Representatives of eight top class German companies with specialisation in renewable energy have completed a week-long working tour of Ghana to ascertain how they can partner local companies to provide grid-connected electricity solutions to bulk consumers in the country.

The high-powered trade delegation on Renewable Energy and Photovoltaic Applications started their mission with a forum on “Grid-Connected PV Plants and applications,” before visiting the Ministry of Energy where they were received by the Deputy Minister of Energy and Petroleum, Mr John Jinapor. The mission also visited some mining companies, manufacturing companies and other bulk electricity consumers in Tema and Accra.

The visit comes at a time when Ghana is going through power crisis following the shutting down of a component of Takoradi Three power for maintenance. The country currently produces a little over 2,000 megawatts of power, just enough for consumption without any buffer. Investments into grid connected private power systems have delayed because for a long time the country did not have feed in tariffs which enables such independent power producers to transfer reserve power into the grid.

The Head of Energy Desk at the AHK, Mr Joachim Scheid, told the Daily Graphic that the visit was fruitful as some of the companies had expressed the interest to form joint ventures and partnerships with some local suppliers and companies.

Opportunities in Ghana

Mr Scheid said the coming of the mission was timely because it coincided with adjustments in utility prices to eliminate subsidies, which provide attractive tariffs for investors to recoup their investments. A research conducted by the Delegation of German Industry and Commerce in Ghana (AHK) revealed that the country offered competitive environment for producing energy from photovoltaic sources (solar energy).

Currently, companies that rely on bulk power buy at 75Gp per kilowatt hour, translating into about 20 Euro cents.
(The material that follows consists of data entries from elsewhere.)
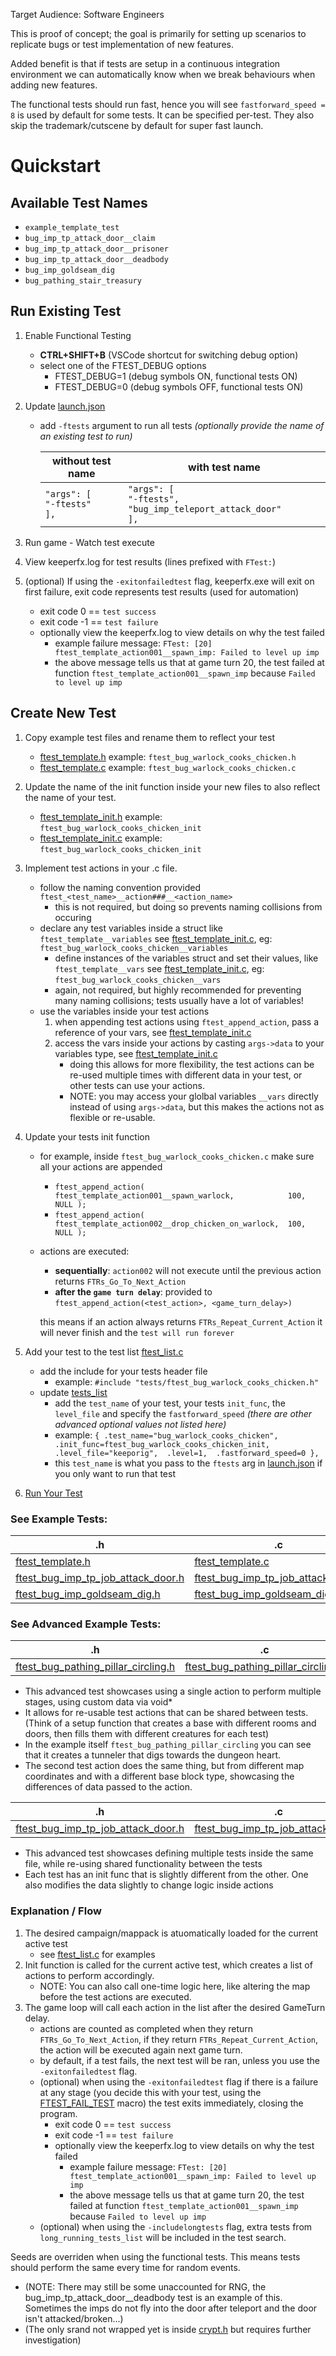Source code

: Target Audience: Software Engineers

This is proof of concept; the goal is primarily for setting up scenarios to replicate bugs or test implementation of new features.

Added benefit is that if tests are setup in a continuous integration environment we can automatically know when we break behaviours when adding new features.

The functional tests should run fast, hence you will see `fastforward_speed = 8` is used by default for some tests. It can be specified per-test.
They also skip the trademark/cutscene by default for super fast launch.

# Quickstart

## Available Test Names

- `example_template_test`
- `bug_imp_tp_attack_door__claim`
- `bug_imp_tp_attack_door__prisoner`
- `bug_imp_tp_attack_door__deadbody`
- `bug_imp_goldseam_dig`
- `bug_pathing_stair_treasury`

## Run Existing Test

1. Enable Functional Testing
    - <b>CTRL+SHIFT+B</b> (VSCode shortcut for switching debug option)
    - select one of the FTEST_DEBUG options
        - FTEST_DEBUG=1    (debug symbols ON, functional tests ON)
		- FTEST_DEBUG=0    (debug symbols OFF, functional tests ON)
2. Update [launch.json](../../.vscode/launch.json)
    - add `-ftests` argument to run all tests *(optionally provide the name of an existing test to run)*

        | without test name | with test name |
        |----------|-------------|
        | `"args": [`<br/>`"-ftests"`<br/>`],` | `"args": [`<br/>`"-ftests", "bug_imp_teleport_attack_door"`<br/>`],` |

3. Run game - Watch test execute
4. View keeperfx.log for test results (lines prefixed with `FTest:`)
5. (optional) If using the `-exitonfailedtest` flag, keeperfx.exe will exit on first failure, exit code represents test results (used for automation)
    - exit code 0 == `test success`
    - exit code -1 == `test failure`
    - optionally view the keeperfx.log to view details on why the test failed
        - example failure message: `FTest: [20] ftest_template_action001__spawn_imp: Failed to level up imp`
        - the above message tells us that at game turn 20, the test failed at function `ftest_template_action001__spawn_imp` because `Failed to level up imp`

## Create New Test

1. Copy example test files and rename them to reflect your test
    - [ftest_template.h](./tests/ftest_template.h) example: `ftest_bug_warlock_cooks_chicken.h`
    - [ftest_template.c](./tests/ftest_template.c) example: `ftest_bug_warlock_cooks_chicken.c`
2. Update the name of the init function inside your new files to also reflect the name of your test.
    - [ftest_template_init.h](./tests/ftest_template.h#L17) example: `ftest_bug_warlock_cooks_chicken_init`
    - [ftest_template_init.c](./tests/ftest_template.c#L44) example: `ftest_bug_warlock_cooks_chicken_init`
3. Implement test actions in your .c file.
    - follow the naming convention provided `ftest_<test_name>__action###__<action_name>`
        - this is not required, but doing so prevents naming collisions from occuring
    - declare any test variables inside a struct like `ftest_template__variables` see [ftest_template_init.c](./tests/ftest_template.c#L21), eg: `ftest_bug_warlock_cooks_chicken__variables`
        - define instances of the variables struct and set their values, like `ftest_template__vars` see [ftest_template_init.c](./tests/ftest_template.c#L30), eg: `ftest_bug_warlock_cooks_chicken__vars`
        - again, not required, but highly recommended for preventing many naming collisions; tests usually have a lot of variables!
    - use the variables inside your test actions
        1. when appending test actions using `ftest_append_action`, pass a reference of your vars, see [ftest_template_init.c](./tests/ftest_template.c#L49)
        2. access the vars inside your actions by casting `args->data` to your variables type, see [ftest_template_init.c](./tests/ftest_template.c#L60)
            - doing this allows for more flexibility, the test actions can be re-used multiple times with different data in your test, or other tests can use your actions.
            - NOTE: you may access your glolbal variables `__vars` directly instead of using `args->data`, but this makes the actions not as flexible or re-usable.
4. Update your tests init function
    - for example, inside `ftest_bug_warlock_cooks_chicken.c` make sure all your actions are appended
        - `ftest_append_action( ftest_template_action001__spawn_warlock,            100, NULL );`
        - `ftest_append_action( ftest_template_action002__drop_chicken_on_warlock,  100, NULL );`
    - actions are executed:
        - **sequentially**: `action002` will not execute until the previous action returns `FTRs_Go_To_Next_Action`
        - **after the `game turn delay`**: provided to `ftest_append_action(<test_action>, <game_turn_delay>)`
        
         this means if an action always returns `FTRs_Repeat_Current_Action` it will never finish and the `test will run forever`
     
5. Add your test to the test list [ftest_list.c](./ftest_list.c)
    - add the include for your tests header file
        - example: `#include "tests/ftest_bug_warlock_cooks_chicken.h"`
    - update [tests_list](./ftest_list.c#L30)
        - add the `test_name` of your test, your tests `init_func`, the `level_file` and specify the `fastforward_speed` *(there are other advanced optional values not listed here)*
        - example: `{ .test_name="bug_warlock_cooks_chicken",  .init_func=ftest_bug_warlock_cooks_chicken_init,  .level_file="keeporig",  .level=1,  .fastforward_speed=0 },`
        - this `test_name` is what you pass to the `ftests` arg in [launch.json](../../.vscode/launch.json) if you only want to run that test
6. [Run Your Test](#run-existing-test)

###  See Example Tests:

| .h | .c |
|----------------------------------------|----------------------------------------|
| [ftest_template.h](./tests/ftest_template.h) | [ftest_template.c](./tests/ftest_template.c) |
| [ftest_bug_imp_tp_job_attack_door.h](./tests/ftest_bug_imp_tp_job_attack_door.h) | [ftest_bug_imp_tp_job_attack_door.c](./tests/ftest_bug_imp_tp_job_attack_door.c) |
| [ftest_bug_imp_goldseam_dig.h](./tests/ftest_bug_imp_goldseam_dig.h) | [ftest_bug_imp_goldseam_dig.c](./tests/ftest_bug_imp_goldseam_dig.c) |

### See Advanced Example Tests:

| .h | .c |
|----------------------------------------|----------------------------------------|
| [ftest_bug_pathing_pillar_circling.h](./tests/ftest_bug_pathing_pillar_circling.h) | [ftest_bug_pathing_pillar_circling.c](./tests/ftest_bug_pathing_pillar_circling.c) |

- This advanced test showcases using a single action to perform multiple stages, using custom data via void*
- It allows for re-usable test actions that can be shared between tests. (Think of a setup function that creates a base with different rooms and doors, then fills them with different creatures for each test)
- In the example itself `ftest_bug_pathing_pillar_circling` you can see that it creates a tunneler that digs towards the dungeon heart.
- The second test action does the same thing, but from different map coordinates and with a different base block type, showcasing the differences of data passed to the action.

| .h | .c |
|----------------------------------------|----------------------------------------|
| [ftest_bug_imp_tp_job_attack_door.h](./tests/ftest_bug_imp_tp_job_attack_door.h) | [ftest_bug_imp_tp_job_attack_door.c](./tests/ftest_bug_imp_tp_job_attack_door.c) |

- This advanced test showcases defining multiple tests inside the same file, while re-using shared functionality between the tests
- Each test has an init func that is slightly different from the other. One also modifies the data slightly to change logic inside actions

### Explanation / Flow

1. The desired campaign/mappack is atuomatically loaded for the current active test
    - see [ftest_list.c](./ftest_list.c) for examples
2. Init function is called for the current active test, which creates a list of actions to perform accordingly.
    - NOTE: You can also call one-time logic here, like altering the map before the test actions are executed.
3. The game loop will call each action in the list after the desired GameTurn delay.
    - actions are counted as completed when they return `FTRs_Go_To_Next_Action`, if they return `FTRs_Repeat_Current_Action`, the action will be executed again next game turn.
    - by default, if a test fails, the next test will be ran, unless you use the `-exitonfailedtest` flag.
    - (optional) when using the `-exitonfailedtest` flag if there is a failure at any stage (you decide this with your test, using the [FTEST_FAIL_TEST](./ftest.h#L24) macro) the test exits immediately, closing the program.
        - exit code 0 == `test success`
        - exit code -1 == `test failure`
        - optionally view the keeperfx.log to view details on why the test failed
            - example failure message: `FTest: [20] ftest_template_action001__spawn_imp: Failed to level up imp`
            - the above message tells us that at game turn 20, the test failed at function `ftest_template_action001__spawn_imp` because `Failed to level up imp`
    - (optional) when using the `-includelongtests` flag, extra tests from `long_running_tests_list` will be included in the test search.


Seeds are overriden when using the functional tests. This means tests should perform the same every time for random events.

- (NOTE: There may still be some unaccounted for RNG, the bug_imp_tp_attack_door__deadbody test is an example of this. Sometimes the imps do not fly into the door after teleport and the door isn't attacked/broken...)
- (The only srand not wrapped yet is inside [crypt.h](../../deps/zlib/contrib/minizip/crypt.h#L113) but requires further investigation)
However, photovoltaic applications can help them produce power at about eight euro cents per kilowatt hour kWh, or between 40Gp and 45Gp/kWh. Mr Scheid said members of the delegation were very impressed with their findings on the ground and the potential the country offered them and would want to collaborate with local entities to train more technicians to support the growing PV industry.

AHK organised the mission in collaboration with the German Development Cooperation (GIZ), which recruited the companies on the mission. Ghana’s energy policy aims at generating 10 per cent of the country’s power needs from renewable sources by 2020. This means PV solutions, hydro power, wind, biomass and other renewable sources of producing power will be harnessed.